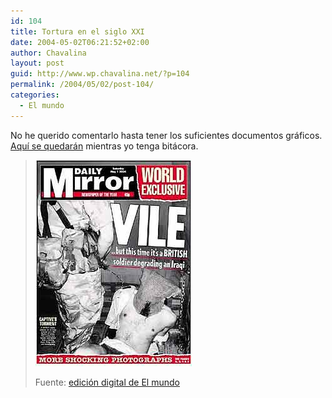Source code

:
 ```yaml
---
id: 104
title: Tortura en el siglo XXI
date: 2004-05-02T06:21:52+02:00
author: Chavalina
layout: post
guid: http://www.wp.chavalina.net/?p=104
permalink: /2004/05/02/post-104/
categories:
  - El mundo
---
```

No he querido comentarlo hasta tener los suficientes documentos gráficos. [Aqu&iacute; se quedarán](mas/irak.htm) mientras yo tenga bitácora.

> <a href="http://www.elmundo.es/fotografia/2004/04/prisioneros/imagen1.html" target="_blank"><img src="/imagenes/irak/foto9.jpg" alt="Orinando a un prisionero" width="250" height="330" border="0" /></a> 
> 
> <p class="cita">
>   Fuente: <a href="http://www.elmundo.es/fotografia/2004/04/prisioneros/index.html" target="_blank">edici&oacute;n digital de El mundo</a>
> </p>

*YOUR ASSIGNMENT*
From the data above, copy each line with the string "fotografia" in it.

*RESPONSE TO THIS TASK*
> <a href="http://www.elmundo.es/fotografia/2004/04/prisioneros/imagen1.html" target="_blank"><img src="/imagenes/irak/foto9.jpg" alt="Orinando a un prisionero" width="250" height="330" border="0" /></a> 
>   Fuente: <a href="http://www.elmundo.es/fotografia/2004/04/prisioneros/index.html" target="_blank">edici&oacute;n digital de El mundo</a>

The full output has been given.